▶ _EXERCISE DESCRIPTION_:
Go through the data below. List every line that holds the word "tabular".

▶ _DATA TO EXAMINE_:
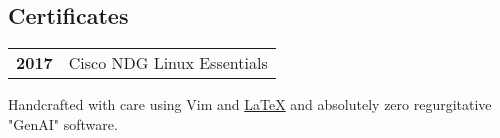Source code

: \documentclass[lighthipster]{simplehipstercv}
\newlength{\rightcolwidth}
\begin{document}
\begin{paracol}{2}
\section*{Certificates}
\begin{tabular}{>{\footnotesize\bfseries}r >{\footnotesize}p{}}
    2017 & Cisco NDG Linux Essentials
\end{tabular}
\bigskip




\vfill{} %
\vspace{4em}
\setlength{\parindent}{0pt}
\begin{minipage}[t]{\rightcolwidth}
\vfill
\begin{center}\fontfamily{\sfdefault}\selectfont \color{black!70}
{
  \small{Handcrafted with care using Vim and \href{https://github.com/izcet/latex-resume}{\LaTeX{}} and absolutely zero regurgitative "GenAI" software.}
}
\end{center}
\end{minipage}

\vspace{48em}
\end{paracol}
\end{document}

▶ _TASK ANSWER_:
\begin{tabular}{>{\footnotesize\bfseries}r >{\footnotesize}p{}}
\end{tabular}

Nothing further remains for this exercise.